Starting at the line that holds "While testing any application", transcribe every line to the end of the data exactly; include no other lines.

=== Given records ===

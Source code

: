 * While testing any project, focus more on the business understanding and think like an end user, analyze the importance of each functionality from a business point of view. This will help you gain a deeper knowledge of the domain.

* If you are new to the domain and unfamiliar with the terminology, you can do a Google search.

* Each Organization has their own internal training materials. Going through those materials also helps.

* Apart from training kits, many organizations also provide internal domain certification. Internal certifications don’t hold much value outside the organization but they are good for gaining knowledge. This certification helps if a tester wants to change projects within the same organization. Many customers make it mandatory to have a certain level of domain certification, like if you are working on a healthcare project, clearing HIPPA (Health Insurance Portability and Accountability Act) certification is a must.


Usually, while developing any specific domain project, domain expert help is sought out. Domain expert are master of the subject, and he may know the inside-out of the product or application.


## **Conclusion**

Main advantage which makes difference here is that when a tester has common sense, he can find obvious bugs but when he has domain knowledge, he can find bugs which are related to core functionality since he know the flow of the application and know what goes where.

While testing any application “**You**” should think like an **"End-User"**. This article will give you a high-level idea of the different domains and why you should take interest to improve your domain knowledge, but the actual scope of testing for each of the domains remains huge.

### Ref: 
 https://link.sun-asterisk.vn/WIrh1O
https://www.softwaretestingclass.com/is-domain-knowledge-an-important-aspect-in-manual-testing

===

* Task response:
While testing any application “**You**” should think like an **"End-User"**. This article will give you a high-level idea of the different domains and why you should take interest to improve your domain knowledge, but the actual scope of testing for each of the domains remains huge.

### Ref: 
 https://link.sun-asterisk.vn/WIrh1O
https://www.softwaretestingclass.com/is-domain-knowledge-an-important-aspect-in-manual-testing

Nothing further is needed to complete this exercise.